> _How to complete this task_:
Beneath this instruction is a listing. Transcribe from it only the stretch from the line with "And all our ye" through the line with "Let me endure your wrath if't be not so.", both end lines included, exactly as written.

----- Information provided

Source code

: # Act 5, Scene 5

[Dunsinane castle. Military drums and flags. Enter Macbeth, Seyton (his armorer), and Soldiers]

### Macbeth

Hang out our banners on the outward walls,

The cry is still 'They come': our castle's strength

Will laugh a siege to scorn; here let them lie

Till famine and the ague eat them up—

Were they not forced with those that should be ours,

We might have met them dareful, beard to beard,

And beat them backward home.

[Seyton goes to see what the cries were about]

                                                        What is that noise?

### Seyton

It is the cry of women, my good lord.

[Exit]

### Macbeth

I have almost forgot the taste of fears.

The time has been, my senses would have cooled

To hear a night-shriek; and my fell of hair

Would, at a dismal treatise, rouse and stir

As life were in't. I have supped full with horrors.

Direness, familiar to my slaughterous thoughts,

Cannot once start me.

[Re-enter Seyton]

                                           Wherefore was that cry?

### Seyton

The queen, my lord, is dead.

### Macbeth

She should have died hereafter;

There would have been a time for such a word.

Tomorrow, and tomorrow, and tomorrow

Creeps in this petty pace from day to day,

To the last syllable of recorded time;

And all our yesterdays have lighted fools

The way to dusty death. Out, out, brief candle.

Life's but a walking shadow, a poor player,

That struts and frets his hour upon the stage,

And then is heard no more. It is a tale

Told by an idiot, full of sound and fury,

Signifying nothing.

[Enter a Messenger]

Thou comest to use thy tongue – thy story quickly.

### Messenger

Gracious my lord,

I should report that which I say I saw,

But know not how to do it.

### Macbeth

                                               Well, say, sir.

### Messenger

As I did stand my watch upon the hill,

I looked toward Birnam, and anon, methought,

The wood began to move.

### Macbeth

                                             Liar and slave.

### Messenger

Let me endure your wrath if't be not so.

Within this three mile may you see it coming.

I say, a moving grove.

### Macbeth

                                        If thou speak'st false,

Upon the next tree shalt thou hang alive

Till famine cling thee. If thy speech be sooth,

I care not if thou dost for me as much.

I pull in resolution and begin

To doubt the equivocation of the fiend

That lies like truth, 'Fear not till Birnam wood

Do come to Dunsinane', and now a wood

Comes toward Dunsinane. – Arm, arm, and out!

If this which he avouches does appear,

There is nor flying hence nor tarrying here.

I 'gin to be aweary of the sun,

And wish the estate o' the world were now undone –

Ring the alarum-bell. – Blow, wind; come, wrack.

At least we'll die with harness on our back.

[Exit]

----------

> _Exercise response_:
And all our yesterdays have lighted fools

The way to dusty death. Out, out, brief candle.

Life's but a walking shadow, a poor player,

That struts and frets his hour upon the stage,

And then is heard no more. It is a tale

Told by an idiot, full of sound and fury,

Signifying nothing.

[Enter a Messenger]

Thou comest to use thy tongue – thy story quickly.

### Messenger

Gracious my lord,

I should report that which I say I saw,

But know not how to do it.

### Macbeth

                                               Well, say, sir.

### Messenger

As I did stand my watch upon the hill,

I looked toward Birnam, and anon, methought,

The wood began to move.

### Macbeth

                                             Liar and slave.

### Messenger

Let me endure your wrath if't be not so.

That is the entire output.